My sleeping bag was enormous, comfort was important, it did not matter it was so wretched hot I seldom got in it.  Too large to fit in the backpack it was strapped on the top comfortably extending above my head.

This arrangement now caused issues with regard low hanging branches which was neatly resolved by hanging a large parka over the lot, blue with orange lining.  The parka, a sacrificial layer, it got snagged, not the sleeping bag.

All this strapped on with a bungee or two and yards of string.

Finally the cooking pot, much to dirty to live within the pack it was on the outside, rattling and clanging merrily with every stride.  It even annoyed me at times, but not enough to do anything about it.

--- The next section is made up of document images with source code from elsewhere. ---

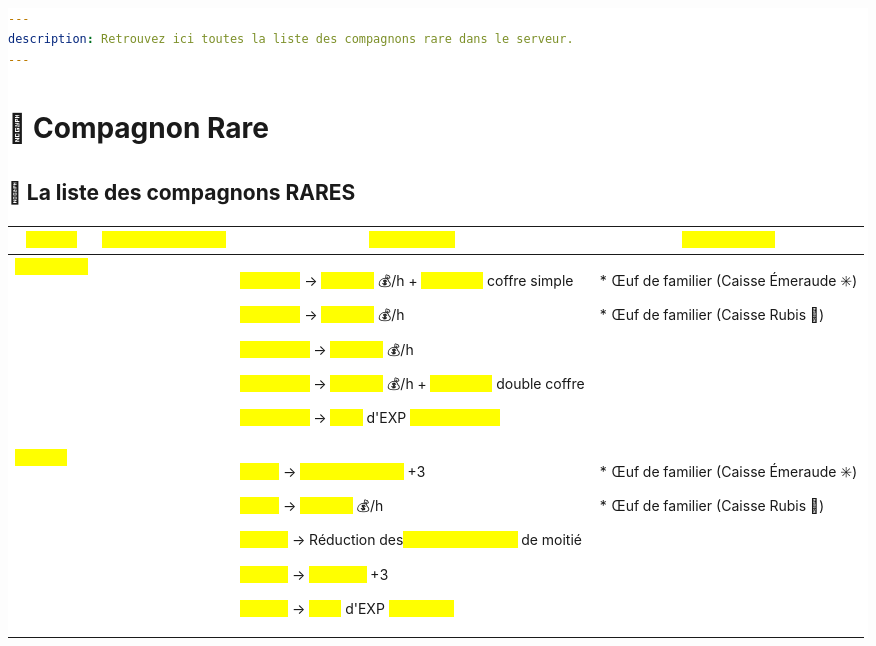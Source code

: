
 ```yaml
---
description: Retrouvez ici toutes la liste des compagnons rare dans le serveur.
---
```


# 🐤 Compagnon Rare

## 💠 La liste des compagnons RARES

| <mark style="color:yellow;">**Nom 🏷️**</mark>            | <mark style="color:yellow;">**Image de l'item 🖼️**</mark>                                                                                                                                                                                                                      | <mark style="color:yellow;">**Avantages 💪**</mark>                                                                                                                                                                                                                                                                                                                                                                                                                                                                                                                                                                                                                                                                                                                                                                                                                                                                 | <mark style="color:yellow;">**Obtentions 🔍**</mark>                                    |
| --------------------------------------------------------- | ------------------------------------------------------------------------------------------------------------------------------------------------------------------------------------------------------------------------------------------------------------------------------- | ------------------------------------------------------------------------------------------------------------------------------------------------------------------------------------------------------------------------------------------------------------------------------------------------------------------------------------------------------------------------------------------------------------------------------------------------------------------------------------------------------------------------------------------------------------------------------------------------------------------------------------------------------------------------------------------------------------------------------------------------------------------------------------------------------------------------------------------------------------------------------------------------------------------- | --------------------------------------------------------------------------------------- |
| <mark style="color:yellow;">**Chaudroth**</mark>          | <div><figure><img src="../../.gitbook/assets/Les_Compagnons/Items/Rare/Chaudroth.png" alt=""><figcaption></figcaption></figure></div><div><figure><img src="../../.gitbook/assets/Les_Compagnons/Items/Rare/ChaudrothShiny.png" alt=""><figcaption></figcaption></figure></div> | <p><mark style="color:yellow;"><strong>Niveau 1</strong></mark> → <mark style="color:yellow;"><strong>+ 2.500</strong></mark> 💰/h + <mark style="color:yellow;">Stockage</mark> coffre simple</p><p><mark style="color:yellow;"><strong>Niveau 5</strong></mark> → <mark style="color:yellow;"><strong>+ 2.500</strong></mark> 💰/h</p><p><mark style="color:yellow;"><strong>Niveau 10</strong></mark> → <mark style="color:yellow;"><strong>+ 2.500</strong></mark> 💰/h</p><p><mark style="color:yellow;"><strong>Niveau 15</strong></mark> → <mark style="color:yellow;"><strong>+ 2.500</strong></mark> 💰/h + <mark style="color:yellow;">Stockage</mark> double coffre</p><p><mark style="color:yellow;"><strong>Niveau 20</strong></mark> → <mark style="color:yellow;"><strong>+5%</strong></mark> d'EXP <mark style="color:yellow;"><strong>ForgeMage 📖</strong></mark></p>                             | <p>* Œuf de familier (Caisse Émeraude ✳️)</p><p>* Œuf de familier (Caisse Rubis 🔻)</p> |
| <mark style="color:yellow;">**Hedwig**</mark>             | <div><figure><img src="../../.gitbook/assets/Les_Compagnons/Items/Rare/Hedwig.png" alt=""><figcaption></figcaption></figure></div><div><figure><img src="../../.gitbook/assets/Les_Compagnons/Items/Rare/HedwigShiny.png" alt=""><figcaption></figcaption></figure></div>       | <p><mark style="color:yellow;"><strong>Niv. 1</strong></mark> → <mark style="color:yellow;"><strong>💕 Régénération</strong></mark> +3</p><p><mark style="color:yellow;"><strong>Niv. 5</strong></mark> → <mark style="color:yellow;"><strong>+ 3.500</strong></mark> 💰/h</p><p><mark style="color:yellow;"><strong>Niv. 10</strong></mark> → Réduction des<mark style="color:yellow;"><strong>Dégats de Chute</strong></mark> de moitié</p><p><mark style="color:yellow;"><strong>Niv. 15</strong></mark> → <mark style="color:yellow;"><strong>🗡️ Force</strong></mark> +3</p><p><mark style="color:yellow;"><strong>Niv. 20</strong></mark> → <mark style="color:yellow;"><strong>+5%</strong></mark> d'EXP <mark style="color:yellow;"><strong>Fermier 🌾</strong></mark></p>                                                                                                                                 | <p>* Œuf de familier (Caisse Émeraude ✳️)</p><p>* Œuf de familier (Caisse Rubis 🔻)</p> |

Finally, and this must be the most absurd of all, a spare pair of boots.  The message to the outside world, I walked so far along such un-trodden paths I needed at least two pairs of boots to complete the journey.

I have no idea what was in the backpack itself, some food, but never enough and certainly not enough water.  Food and water was for softies.  I suspect there was all manner of gizmo’s that never got used and backups and spares for these un-used items.

This touches on the reason I wished for the recognition.  I was on a journey, perhaps an epic one, that few mortal men would consider and few in that number would live to see the destination.

I can laugh now, but then I didn’t.  The backpack was digging into my back in all manner of hideous ways as the load simply had no rhyme nor reason, it was heavy where it should have been light, light where it should have been heavy.

The whole shooting match swung precariously without any assistance from me, but as I wobbled and tottered under it I gave it plenty of extra incentive to upend me.

Travelling under low branches (or bridges even, but memory might be playing tricks on me here) I did not so much duck as sag at the knees to get under obstacles without ripping holes in parka and sleeping bag or dumping me on my back.

Getting this backpack on and off without some bit of equipment either dropping off or walloping me was an art to be mastered.

The process by which these items disappeared into the bag was slow.  But it has happened and only last year did I realise it was completed when the sleeping mat was replaced by a self-inflating mat which would live inside the rucksack.

Along the way for reasons of comfort the sleeping bag headed into the pack first.  Having got smaller and more manageable.  A bag was made for cooking equipment, an old pair of moleskin trousers donated a leg for the purpose.

The purchase of a bivvy bag meant the tent could be exchanged for a poncho tarp.

Now all that remains strapped to the exterior of the pack is a pair of walking poles, they look less daft there than they do in my hands.

There was still that nagging feeling this simply did not look the part.  Real men had stuff hanging off their pack, it was manly.  Fortunately Ray Mears came to my rescue.  You cannot doubt his manly credentials and everything is always neatly squared away in his rucksack (or in the landrovers).